*Exercise instructions*:
Which lines of the entries below hold the word "modelCls"? Report each of them.

*Given entries*:
⁂

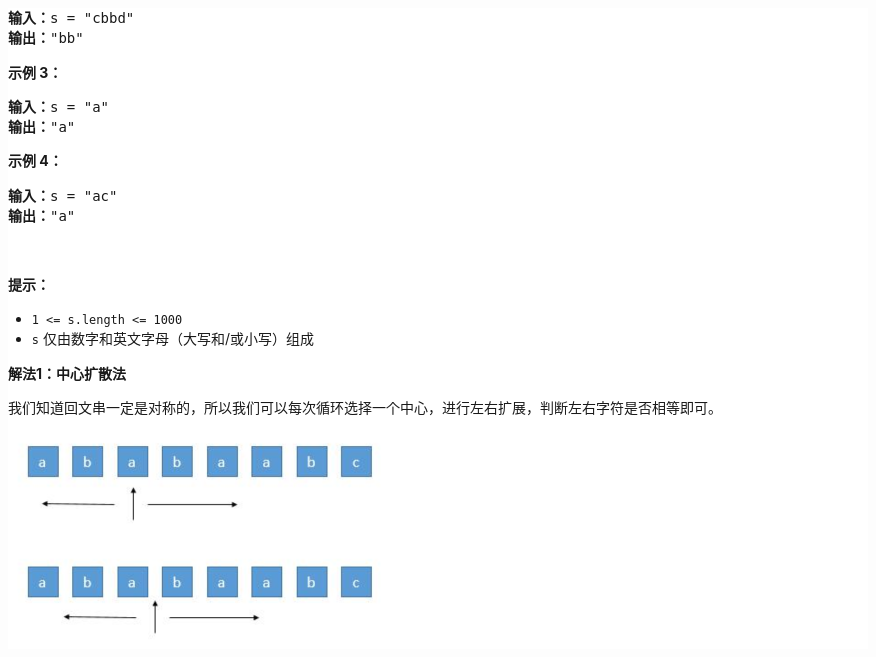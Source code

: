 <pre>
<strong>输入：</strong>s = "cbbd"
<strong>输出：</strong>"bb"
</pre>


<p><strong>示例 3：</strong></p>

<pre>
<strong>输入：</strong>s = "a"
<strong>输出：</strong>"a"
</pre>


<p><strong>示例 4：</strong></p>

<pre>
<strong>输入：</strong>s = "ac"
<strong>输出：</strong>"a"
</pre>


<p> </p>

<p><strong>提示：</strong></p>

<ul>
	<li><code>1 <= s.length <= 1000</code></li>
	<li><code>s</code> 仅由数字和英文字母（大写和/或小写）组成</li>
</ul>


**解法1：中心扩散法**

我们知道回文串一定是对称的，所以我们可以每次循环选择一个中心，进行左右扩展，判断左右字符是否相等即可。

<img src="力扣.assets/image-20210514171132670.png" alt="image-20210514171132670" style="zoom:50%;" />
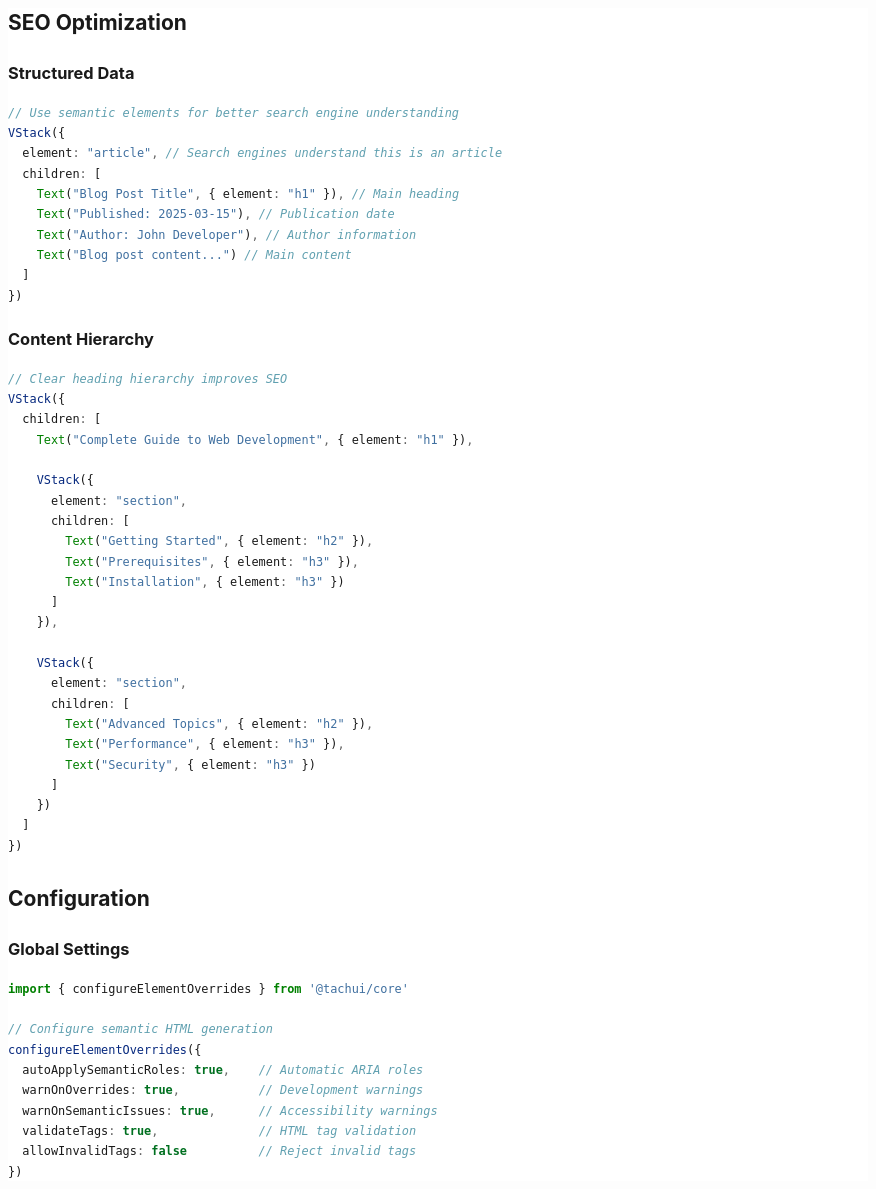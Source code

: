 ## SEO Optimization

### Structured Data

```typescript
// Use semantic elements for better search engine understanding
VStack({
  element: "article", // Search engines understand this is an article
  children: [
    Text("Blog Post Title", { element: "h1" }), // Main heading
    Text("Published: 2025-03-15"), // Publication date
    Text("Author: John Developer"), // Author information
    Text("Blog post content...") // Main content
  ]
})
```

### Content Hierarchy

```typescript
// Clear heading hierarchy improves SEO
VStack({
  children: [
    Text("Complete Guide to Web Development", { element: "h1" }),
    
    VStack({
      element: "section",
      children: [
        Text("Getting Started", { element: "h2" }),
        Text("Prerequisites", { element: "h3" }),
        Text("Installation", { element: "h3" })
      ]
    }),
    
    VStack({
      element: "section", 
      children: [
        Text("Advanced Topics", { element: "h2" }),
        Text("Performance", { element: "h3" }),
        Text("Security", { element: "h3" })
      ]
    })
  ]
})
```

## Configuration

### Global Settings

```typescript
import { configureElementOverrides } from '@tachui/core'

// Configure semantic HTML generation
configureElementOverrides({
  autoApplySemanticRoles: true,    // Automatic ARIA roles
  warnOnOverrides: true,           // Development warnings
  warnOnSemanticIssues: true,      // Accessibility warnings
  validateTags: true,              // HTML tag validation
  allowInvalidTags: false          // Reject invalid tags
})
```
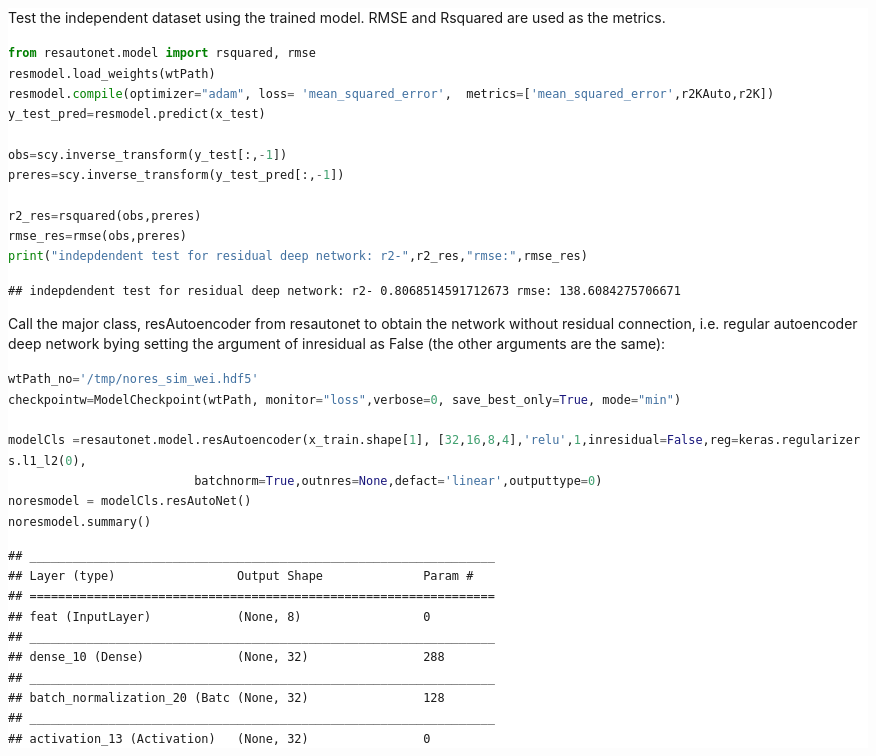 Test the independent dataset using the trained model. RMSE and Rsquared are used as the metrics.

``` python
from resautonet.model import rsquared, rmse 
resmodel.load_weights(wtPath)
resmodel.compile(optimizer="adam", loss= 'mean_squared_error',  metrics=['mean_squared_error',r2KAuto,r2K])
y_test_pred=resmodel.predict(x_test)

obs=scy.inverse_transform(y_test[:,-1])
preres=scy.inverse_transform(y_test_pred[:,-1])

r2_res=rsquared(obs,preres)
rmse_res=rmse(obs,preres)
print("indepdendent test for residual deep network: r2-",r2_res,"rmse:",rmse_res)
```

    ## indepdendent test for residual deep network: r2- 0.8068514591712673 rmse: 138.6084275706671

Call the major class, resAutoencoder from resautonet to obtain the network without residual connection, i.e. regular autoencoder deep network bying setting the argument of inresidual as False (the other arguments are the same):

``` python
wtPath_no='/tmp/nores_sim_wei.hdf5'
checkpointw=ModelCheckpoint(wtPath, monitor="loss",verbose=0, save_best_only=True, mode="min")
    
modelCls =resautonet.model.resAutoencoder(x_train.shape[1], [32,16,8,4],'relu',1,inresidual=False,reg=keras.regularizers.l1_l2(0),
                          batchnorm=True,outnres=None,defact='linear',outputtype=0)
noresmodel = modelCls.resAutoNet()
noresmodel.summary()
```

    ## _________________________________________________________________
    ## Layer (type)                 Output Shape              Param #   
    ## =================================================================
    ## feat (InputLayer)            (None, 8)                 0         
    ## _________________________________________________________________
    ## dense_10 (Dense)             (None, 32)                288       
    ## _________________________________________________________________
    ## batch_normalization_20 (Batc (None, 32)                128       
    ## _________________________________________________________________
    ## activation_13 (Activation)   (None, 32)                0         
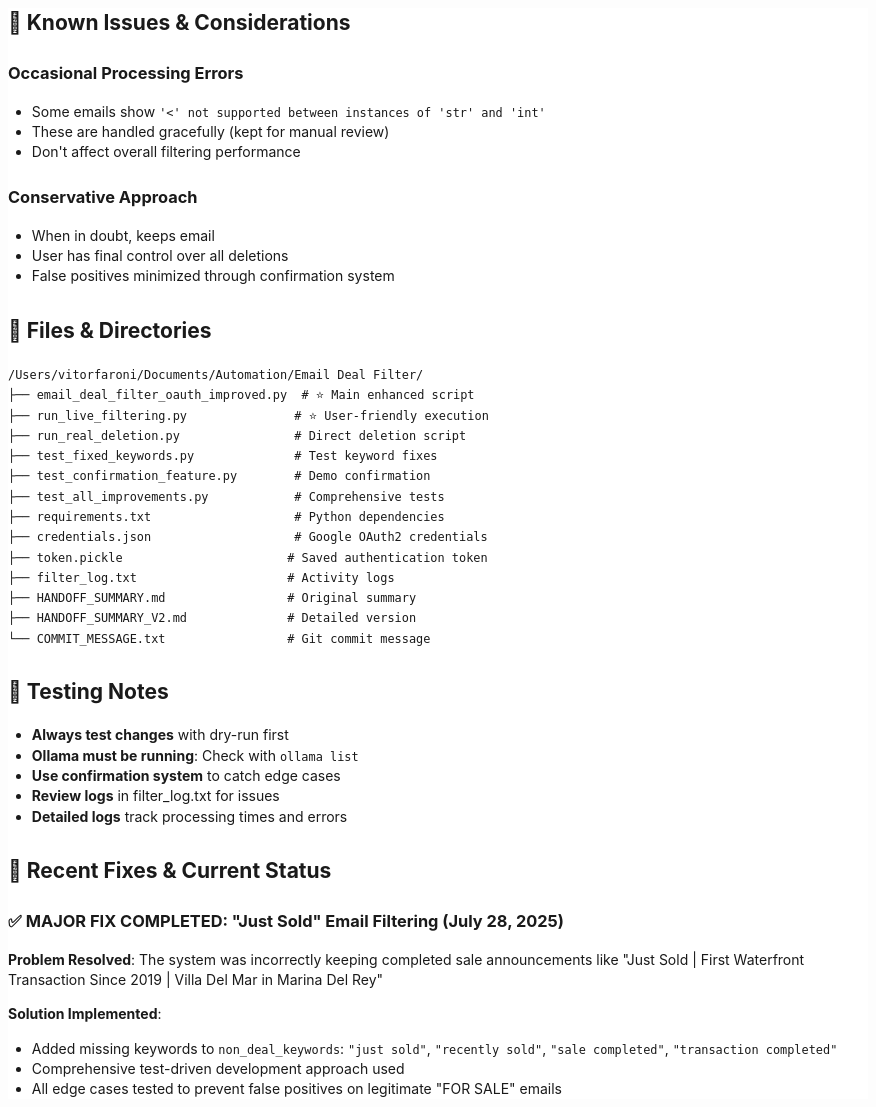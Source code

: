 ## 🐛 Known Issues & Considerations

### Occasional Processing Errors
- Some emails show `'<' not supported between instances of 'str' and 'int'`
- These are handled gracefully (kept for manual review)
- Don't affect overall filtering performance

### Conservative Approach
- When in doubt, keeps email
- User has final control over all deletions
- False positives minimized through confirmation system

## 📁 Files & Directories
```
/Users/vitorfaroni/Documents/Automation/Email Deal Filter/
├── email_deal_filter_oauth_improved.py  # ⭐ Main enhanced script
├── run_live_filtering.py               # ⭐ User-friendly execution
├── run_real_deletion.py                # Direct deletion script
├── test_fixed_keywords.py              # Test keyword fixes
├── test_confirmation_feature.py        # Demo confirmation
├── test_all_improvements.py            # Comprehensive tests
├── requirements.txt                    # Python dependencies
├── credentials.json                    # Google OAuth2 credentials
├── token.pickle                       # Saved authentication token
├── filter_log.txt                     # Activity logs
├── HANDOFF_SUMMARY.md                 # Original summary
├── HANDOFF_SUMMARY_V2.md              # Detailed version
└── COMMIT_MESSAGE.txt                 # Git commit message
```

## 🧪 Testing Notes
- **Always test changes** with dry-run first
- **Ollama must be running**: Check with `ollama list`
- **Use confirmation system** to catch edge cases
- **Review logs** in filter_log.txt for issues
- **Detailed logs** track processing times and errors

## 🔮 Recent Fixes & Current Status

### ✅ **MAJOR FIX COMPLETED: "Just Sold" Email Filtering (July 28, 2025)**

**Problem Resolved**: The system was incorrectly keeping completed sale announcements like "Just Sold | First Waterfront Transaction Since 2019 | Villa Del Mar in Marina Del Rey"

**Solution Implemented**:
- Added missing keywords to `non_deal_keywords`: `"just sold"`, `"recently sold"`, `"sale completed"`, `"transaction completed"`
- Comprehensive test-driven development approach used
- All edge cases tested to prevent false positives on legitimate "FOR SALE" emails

⁂

*Result*:
modelCls =resautonet.model.resAutoencoder(x_train.shape[1], [32,16,8,4],'relu',1,inresidual=False,reg=keras.regularizers.l1_l2(0),
noresmodel = modelCls.resAutoNet()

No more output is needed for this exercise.